(Items from a dataset)
————————
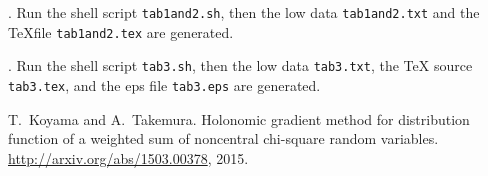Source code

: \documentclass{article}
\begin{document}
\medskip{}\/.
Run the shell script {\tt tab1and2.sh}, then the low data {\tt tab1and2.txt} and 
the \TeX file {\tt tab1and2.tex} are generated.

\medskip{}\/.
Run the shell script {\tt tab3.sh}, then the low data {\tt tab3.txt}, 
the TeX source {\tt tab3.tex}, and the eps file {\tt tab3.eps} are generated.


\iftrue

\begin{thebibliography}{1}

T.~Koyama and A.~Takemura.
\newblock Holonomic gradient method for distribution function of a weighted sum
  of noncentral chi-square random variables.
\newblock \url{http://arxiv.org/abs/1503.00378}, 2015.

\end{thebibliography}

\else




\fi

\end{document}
————————
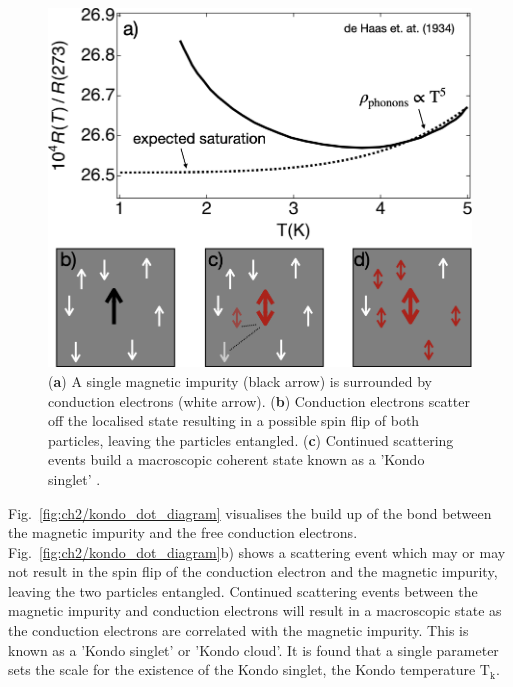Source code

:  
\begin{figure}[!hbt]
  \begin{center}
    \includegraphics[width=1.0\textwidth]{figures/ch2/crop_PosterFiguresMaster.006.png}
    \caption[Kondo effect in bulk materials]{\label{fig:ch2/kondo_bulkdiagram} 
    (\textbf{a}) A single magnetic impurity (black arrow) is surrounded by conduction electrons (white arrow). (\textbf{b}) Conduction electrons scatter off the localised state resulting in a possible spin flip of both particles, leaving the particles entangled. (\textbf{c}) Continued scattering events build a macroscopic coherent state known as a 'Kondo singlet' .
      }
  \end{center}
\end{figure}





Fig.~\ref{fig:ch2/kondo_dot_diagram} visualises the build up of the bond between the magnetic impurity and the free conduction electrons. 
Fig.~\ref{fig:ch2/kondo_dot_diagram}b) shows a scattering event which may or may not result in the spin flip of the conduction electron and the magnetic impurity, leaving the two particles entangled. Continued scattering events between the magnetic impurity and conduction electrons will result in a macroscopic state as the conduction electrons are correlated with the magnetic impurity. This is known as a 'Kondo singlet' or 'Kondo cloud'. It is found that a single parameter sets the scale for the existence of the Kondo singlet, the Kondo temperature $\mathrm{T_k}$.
————————
*YOUR INSTRUCTIONS:*
Please copy every line from the entries that includes the word "begin".

*RESPONSE:*
\begin{document}
\begin{thebibliography}{1}
\begin{figure}[!hbt]
  \begin{center}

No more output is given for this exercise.